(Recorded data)
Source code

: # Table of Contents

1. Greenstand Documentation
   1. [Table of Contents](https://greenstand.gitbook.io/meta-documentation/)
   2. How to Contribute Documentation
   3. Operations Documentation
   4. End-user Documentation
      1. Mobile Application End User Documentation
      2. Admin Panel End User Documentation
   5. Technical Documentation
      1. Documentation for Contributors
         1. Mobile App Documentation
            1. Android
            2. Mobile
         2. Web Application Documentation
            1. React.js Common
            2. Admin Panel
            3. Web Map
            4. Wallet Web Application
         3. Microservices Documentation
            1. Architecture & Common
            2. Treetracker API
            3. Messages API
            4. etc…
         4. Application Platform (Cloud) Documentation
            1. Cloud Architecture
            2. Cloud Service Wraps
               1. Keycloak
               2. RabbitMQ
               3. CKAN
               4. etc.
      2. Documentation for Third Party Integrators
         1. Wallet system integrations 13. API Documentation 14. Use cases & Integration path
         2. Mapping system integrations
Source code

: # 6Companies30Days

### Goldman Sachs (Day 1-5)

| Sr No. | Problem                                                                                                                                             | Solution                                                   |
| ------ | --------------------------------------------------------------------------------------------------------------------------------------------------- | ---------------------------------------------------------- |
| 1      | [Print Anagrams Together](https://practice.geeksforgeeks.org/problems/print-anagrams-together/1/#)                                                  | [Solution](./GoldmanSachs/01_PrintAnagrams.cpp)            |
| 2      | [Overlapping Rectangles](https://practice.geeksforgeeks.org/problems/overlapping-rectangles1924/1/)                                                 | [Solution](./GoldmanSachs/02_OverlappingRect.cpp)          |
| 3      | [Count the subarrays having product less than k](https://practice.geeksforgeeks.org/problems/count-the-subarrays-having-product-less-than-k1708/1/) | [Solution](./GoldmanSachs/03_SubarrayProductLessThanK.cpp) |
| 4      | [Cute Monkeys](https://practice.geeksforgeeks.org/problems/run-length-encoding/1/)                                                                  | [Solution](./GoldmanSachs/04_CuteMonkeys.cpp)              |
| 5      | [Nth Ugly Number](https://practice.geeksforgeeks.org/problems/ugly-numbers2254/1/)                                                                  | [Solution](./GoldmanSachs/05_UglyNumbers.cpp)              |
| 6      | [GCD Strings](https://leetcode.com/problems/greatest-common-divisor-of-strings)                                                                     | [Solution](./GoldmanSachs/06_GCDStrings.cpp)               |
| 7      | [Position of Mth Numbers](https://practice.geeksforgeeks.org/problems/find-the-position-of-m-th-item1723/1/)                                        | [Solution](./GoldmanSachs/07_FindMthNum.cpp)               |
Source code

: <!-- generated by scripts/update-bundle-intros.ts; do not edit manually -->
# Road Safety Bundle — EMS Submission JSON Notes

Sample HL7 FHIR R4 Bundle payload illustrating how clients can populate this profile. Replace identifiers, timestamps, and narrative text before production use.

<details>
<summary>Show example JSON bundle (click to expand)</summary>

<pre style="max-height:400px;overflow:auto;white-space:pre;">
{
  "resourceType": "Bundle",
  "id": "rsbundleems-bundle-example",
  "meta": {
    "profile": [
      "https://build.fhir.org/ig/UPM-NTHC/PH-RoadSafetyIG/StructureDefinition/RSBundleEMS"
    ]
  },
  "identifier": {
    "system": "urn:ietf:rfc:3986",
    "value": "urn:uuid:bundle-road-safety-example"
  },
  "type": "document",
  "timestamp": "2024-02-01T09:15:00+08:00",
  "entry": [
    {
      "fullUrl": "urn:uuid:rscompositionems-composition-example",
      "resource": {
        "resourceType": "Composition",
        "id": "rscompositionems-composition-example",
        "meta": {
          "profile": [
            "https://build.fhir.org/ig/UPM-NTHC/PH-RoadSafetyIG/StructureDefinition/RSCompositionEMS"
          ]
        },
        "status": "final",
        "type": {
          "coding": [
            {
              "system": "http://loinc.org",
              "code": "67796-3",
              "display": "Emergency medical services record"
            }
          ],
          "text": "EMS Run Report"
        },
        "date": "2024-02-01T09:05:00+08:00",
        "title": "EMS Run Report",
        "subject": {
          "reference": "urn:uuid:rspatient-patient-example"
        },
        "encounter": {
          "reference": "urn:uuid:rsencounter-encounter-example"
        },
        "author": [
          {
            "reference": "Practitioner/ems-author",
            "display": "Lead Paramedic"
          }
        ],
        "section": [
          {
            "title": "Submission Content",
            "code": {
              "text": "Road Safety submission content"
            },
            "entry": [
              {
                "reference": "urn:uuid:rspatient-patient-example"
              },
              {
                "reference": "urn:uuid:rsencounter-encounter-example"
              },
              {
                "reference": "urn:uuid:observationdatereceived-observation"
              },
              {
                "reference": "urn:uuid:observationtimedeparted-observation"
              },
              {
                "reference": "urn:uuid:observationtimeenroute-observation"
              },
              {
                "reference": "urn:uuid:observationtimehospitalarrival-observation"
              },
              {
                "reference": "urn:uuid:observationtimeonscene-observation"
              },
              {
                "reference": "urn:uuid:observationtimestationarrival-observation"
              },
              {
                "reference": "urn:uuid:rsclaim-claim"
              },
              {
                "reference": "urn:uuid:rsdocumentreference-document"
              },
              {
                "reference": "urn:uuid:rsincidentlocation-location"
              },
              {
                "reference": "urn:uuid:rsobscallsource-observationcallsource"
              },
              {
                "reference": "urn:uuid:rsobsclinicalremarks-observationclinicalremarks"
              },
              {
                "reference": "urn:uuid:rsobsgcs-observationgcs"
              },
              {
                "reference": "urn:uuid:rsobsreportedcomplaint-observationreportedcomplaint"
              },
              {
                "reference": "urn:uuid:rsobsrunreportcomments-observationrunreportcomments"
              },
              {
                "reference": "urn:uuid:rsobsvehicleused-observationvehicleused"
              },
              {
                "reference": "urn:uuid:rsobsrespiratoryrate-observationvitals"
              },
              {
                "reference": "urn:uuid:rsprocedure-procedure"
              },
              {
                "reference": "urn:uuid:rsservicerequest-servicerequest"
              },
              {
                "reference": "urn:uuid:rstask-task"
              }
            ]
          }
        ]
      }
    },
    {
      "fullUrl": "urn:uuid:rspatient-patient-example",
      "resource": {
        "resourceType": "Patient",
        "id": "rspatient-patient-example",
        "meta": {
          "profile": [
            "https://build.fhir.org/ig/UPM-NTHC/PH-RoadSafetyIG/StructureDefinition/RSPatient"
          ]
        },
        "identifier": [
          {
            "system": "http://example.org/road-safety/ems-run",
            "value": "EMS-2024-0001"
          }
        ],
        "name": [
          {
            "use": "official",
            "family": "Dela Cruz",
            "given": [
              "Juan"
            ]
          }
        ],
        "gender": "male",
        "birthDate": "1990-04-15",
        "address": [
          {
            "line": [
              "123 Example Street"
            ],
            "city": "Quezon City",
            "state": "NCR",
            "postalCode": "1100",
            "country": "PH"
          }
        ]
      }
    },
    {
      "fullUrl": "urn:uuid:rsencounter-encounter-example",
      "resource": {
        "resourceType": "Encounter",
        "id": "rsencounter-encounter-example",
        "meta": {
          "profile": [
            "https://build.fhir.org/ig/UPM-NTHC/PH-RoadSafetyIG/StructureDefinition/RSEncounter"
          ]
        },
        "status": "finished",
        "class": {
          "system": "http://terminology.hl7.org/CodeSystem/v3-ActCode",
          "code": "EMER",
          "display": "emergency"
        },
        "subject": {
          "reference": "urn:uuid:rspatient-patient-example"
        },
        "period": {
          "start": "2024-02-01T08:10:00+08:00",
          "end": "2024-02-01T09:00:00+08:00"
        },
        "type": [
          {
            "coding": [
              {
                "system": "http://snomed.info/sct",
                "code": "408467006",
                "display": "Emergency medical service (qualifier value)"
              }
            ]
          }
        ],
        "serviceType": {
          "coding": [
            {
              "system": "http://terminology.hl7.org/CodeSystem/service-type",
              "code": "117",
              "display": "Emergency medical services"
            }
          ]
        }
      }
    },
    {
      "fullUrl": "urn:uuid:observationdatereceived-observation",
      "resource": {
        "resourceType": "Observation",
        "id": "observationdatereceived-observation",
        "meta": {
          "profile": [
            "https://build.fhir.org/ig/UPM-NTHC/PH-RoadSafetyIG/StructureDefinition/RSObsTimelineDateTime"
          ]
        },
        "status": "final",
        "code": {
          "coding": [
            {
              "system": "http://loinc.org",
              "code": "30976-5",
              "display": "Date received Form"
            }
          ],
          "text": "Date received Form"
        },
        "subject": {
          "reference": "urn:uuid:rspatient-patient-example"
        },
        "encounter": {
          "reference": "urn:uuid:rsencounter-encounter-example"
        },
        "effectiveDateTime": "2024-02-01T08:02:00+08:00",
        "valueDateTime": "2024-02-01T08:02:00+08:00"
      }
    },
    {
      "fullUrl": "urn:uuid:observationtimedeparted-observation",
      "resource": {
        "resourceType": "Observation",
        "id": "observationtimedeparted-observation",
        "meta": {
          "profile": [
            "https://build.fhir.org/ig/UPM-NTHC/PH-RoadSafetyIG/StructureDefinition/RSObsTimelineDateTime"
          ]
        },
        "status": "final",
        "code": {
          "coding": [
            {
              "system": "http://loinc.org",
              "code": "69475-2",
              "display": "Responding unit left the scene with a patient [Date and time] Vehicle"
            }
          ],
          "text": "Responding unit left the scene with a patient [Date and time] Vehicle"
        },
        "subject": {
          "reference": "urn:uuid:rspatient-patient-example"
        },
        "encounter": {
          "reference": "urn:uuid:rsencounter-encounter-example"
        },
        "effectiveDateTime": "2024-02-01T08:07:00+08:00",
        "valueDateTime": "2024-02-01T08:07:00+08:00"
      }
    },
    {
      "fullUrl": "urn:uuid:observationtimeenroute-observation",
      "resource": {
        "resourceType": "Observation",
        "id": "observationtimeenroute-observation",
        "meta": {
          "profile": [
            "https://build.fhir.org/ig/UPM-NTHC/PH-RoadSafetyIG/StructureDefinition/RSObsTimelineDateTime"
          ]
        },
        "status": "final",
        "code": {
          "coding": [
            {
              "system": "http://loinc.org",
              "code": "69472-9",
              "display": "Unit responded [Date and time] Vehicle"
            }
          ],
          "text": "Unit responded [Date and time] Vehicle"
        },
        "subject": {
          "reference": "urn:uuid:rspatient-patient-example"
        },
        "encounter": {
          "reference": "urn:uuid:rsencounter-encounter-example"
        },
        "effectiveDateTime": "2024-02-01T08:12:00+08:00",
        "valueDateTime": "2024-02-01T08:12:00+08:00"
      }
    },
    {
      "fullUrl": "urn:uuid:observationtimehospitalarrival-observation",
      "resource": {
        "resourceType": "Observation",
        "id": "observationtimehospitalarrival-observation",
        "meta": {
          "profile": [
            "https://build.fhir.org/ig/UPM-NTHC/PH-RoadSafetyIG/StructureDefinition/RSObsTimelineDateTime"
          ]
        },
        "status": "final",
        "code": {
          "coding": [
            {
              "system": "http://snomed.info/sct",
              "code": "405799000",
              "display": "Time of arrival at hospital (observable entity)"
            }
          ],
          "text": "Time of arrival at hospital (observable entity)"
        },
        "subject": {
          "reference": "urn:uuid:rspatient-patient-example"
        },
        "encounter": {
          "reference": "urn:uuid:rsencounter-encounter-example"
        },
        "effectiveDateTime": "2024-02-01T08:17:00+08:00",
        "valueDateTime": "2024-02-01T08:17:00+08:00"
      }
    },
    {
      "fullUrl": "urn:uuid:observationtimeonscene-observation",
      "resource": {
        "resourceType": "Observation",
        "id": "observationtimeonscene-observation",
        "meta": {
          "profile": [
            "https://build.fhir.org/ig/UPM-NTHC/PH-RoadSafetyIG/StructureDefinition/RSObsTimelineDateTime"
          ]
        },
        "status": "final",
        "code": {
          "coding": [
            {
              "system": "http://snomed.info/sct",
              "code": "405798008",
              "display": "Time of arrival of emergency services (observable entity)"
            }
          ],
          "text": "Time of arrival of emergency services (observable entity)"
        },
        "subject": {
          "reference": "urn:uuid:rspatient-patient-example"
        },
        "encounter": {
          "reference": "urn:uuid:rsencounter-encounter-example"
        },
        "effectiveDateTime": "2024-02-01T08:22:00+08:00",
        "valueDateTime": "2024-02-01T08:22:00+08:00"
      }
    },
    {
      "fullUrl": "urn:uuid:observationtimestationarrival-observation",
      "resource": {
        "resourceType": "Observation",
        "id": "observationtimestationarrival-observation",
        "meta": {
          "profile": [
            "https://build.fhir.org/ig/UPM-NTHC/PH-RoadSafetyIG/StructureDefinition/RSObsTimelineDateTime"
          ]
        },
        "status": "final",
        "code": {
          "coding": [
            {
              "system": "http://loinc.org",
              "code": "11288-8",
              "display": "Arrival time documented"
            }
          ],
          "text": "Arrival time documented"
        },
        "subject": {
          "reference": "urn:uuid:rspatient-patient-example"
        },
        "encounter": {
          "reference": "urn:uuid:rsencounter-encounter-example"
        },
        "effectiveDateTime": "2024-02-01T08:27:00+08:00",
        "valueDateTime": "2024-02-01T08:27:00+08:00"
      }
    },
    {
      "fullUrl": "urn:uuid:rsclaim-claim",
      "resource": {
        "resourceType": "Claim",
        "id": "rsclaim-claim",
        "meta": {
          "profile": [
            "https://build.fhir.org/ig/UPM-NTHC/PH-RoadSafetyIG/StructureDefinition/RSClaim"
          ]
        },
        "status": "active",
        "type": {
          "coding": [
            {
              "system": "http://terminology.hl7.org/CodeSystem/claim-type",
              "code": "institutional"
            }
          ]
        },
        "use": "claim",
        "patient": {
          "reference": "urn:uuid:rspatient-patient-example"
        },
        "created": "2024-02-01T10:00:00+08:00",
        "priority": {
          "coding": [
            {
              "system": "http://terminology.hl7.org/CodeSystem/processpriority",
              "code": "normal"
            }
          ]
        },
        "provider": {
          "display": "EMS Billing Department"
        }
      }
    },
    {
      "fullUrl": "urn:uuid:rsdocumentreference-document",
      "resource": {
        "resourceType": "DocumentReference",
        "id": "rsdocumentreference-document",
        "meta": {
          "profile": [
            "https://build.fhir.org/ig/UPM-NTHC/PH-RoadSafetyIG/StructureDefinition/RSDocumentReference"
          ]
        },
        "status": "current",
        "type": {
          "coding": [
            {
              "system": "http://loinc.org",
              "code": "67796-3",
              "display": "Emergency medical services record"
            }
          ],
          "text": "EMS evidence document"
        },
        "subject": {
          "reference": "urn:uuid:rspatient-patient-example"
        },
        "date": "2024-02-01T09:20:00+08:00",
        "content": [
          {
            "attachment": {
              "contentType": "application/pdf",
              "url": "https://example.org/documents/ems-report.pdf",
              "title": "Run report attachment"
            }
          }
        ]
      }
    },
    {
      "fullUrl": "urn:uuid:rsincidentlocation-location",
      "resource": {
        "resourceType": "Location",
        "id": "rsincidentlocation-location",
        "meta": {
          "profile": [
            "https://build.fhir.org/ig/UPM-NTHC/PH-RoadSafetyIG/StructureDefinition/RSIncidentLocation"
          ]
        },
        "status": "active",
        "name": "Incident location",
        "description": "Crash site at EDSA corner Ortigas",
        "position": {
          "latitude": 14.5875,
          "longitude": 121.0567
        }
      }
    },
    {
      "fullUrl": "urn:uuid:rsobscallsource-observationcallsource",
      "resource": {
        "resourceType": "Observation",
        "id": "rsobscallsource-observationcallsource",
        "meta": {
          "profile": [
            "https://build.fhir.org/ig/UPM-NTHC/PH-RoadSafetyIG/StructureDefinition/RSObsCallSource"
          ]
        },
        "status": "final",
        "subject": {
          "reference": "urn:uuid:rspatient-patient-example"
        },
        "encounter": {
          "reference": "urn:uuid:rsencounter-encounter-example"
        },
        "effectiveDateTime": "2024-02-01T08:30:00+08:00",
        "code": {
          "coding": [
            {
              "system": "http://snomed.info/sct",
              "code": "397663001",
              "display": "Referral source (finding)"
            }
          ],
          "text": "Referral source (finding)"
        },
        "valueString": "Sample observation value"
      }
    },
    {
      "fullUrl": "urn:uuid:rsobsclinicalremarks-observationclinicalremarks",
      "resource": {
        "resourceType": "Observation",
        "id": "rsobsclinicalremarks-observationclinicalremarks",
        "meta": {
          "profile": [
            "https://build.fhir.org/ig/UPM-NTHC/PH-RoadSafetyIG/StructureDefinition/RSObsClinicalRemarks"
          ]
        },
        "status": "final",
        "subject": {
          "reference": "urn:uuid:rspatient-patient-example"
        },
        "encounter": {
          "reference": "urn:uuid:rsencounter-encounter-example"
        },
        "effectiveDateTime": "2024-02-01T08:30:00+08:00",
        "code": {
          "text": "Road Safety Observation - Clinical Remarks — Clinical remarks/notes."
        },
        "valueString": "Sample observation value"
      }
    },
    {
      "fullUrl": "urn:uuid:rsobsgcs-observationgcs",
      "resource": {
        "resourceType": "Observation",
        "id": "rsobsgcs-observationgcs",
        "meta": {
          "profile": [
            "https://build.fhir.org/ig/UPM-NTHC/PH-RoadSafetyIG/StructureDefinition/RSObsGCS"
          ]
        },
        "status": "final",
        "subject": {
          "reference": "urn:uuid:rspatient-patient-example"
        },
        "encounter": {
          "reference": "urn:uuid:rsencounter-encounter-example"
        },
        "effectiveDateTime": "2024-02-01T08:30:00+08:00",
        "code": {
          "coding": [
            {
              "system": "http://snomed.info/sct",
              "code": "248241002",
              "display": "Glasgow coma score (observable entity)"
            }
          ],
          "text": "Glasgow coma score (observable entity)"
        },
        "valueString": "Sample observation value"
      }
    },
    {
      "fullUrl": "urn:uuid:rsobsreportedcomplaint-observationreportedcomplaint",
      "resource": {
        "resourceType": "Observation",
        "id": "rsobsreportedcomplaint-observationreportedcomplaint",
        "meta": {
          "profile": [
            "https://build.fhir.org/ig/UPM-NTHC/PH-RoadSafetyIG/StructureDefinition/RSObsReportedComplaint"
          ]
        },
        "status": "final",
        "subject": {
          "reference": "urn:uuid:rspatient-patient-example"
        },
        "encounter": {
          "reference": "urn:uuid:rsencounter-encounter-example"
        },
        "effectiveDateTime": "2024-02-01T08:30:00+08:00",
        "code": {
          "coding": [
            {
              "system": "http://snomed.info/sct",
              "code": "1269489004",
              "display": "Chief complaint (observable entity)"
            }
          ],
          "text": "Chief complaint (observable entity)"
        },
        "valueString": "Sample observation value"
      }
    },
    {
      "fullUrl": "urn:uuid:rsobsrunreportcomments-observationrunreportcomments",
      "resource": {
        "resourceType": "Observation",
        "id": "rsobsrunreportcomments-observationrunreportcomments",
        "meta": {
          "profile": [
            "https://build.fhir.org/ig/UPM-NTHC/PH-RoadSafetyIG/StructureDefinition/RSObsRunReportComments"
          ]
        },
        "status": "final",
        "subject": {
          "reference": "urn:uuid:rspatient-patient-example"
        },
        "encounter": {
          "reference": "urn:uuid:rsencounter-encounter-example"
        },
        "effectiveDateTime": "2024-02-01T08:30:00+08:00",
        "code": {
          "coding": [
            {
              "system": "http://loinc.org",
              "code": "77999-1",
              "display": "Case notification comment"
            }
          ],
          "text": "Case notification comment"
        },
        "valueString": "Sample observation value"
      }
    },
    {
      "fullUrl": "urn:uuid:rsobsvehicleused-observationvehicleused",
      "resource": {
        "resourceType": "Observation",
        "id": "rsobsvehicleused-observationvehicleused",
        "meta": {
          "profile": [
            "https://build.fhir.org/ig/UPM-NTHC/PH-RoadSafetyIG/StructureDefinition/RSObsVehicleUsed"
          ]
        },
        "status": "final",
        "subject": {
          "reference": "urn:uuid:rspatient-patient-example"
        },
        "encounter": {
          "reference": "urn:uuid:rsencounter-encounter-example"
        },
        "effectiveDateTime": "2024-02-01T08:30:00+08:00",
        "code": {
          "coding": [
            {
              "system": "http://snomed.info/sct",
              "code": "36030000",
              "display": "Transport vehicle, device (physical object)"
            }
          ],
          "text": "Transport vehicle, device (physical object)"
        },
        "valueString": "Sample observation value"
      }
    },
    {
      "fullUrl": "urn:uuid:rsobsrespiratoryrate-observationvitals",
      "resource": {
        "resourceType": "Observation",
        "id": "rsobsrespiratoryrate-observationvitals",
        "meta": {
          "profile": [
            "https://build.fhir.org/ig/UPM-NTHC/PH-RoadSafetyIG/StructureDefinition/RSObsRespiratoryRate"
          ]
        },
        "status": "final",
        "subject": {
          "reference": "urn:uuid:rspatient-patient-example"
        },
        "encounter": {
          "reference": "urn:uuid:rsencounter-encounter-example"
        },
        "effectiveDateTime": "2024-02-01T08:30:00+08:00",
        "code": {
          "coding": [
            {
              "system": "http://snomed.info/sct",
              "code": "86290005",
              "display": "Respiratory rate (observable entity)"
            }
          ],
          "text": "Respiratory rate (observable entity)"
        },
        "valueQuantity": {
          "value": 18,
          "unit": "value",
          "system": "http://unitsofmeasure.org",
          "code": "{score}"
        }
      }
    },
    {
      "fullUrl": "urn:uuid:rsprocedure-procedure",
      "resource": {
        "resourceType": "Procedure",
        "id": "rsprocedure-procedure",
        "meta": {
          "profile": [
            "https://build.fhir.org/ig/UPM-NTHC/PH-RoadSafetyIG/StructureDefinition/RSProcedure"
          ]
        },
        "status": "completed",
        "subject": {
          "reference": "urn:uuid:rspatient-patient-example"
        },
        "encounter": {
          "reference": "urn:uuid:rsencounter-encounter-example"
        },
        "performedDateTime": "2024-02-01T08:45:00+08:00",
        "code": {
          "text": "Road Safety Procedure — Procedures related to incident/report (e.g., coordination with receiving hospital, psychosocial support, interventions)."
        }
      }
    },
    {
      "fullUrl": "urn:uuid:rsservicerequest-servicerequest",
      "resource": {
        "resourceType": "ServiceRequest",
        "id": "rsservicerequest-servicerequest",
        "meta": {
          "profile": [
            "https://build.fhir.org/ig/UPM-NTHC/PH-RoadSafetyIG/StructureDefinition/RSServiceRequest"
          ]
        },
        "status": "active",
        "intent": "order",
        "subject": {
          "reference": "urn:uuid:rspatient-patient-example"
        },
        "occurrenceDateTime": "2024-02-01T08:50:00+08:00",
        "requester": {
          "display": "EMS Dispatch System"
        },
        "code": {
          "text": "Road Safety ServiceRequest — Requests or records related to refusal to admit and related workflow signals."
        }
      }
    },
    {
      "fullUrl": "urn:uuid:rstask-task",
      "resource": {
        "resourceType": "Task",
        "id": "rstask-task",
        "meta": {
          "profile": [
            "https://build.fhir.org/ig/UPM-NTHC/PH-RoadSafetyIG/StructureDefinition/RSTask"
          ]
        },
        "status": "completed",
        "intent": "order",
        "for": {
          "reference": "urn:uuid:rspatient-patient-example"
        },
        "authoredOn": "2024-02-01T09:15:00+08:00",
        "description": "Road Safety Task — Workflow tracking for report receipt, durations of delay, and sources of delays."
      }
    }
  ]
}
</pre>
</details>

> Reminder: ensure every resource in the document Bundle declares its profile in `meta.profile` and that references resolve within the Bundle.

_Requirement_
Look for the string "CodeSystem" in the records, and copy every line where it is found.

_Output below_
          "system": "http://terminology.hl7.org/CodeSystem/v3-ActCode",
              "system": "http://terminology.hl7.org/CodeSystem/service-type",
              "system": "http://terminology.hl7.org/CodeSystem/claim-type",
              "system": "http://terminology.hl7.org/CodeSystem/processpriority",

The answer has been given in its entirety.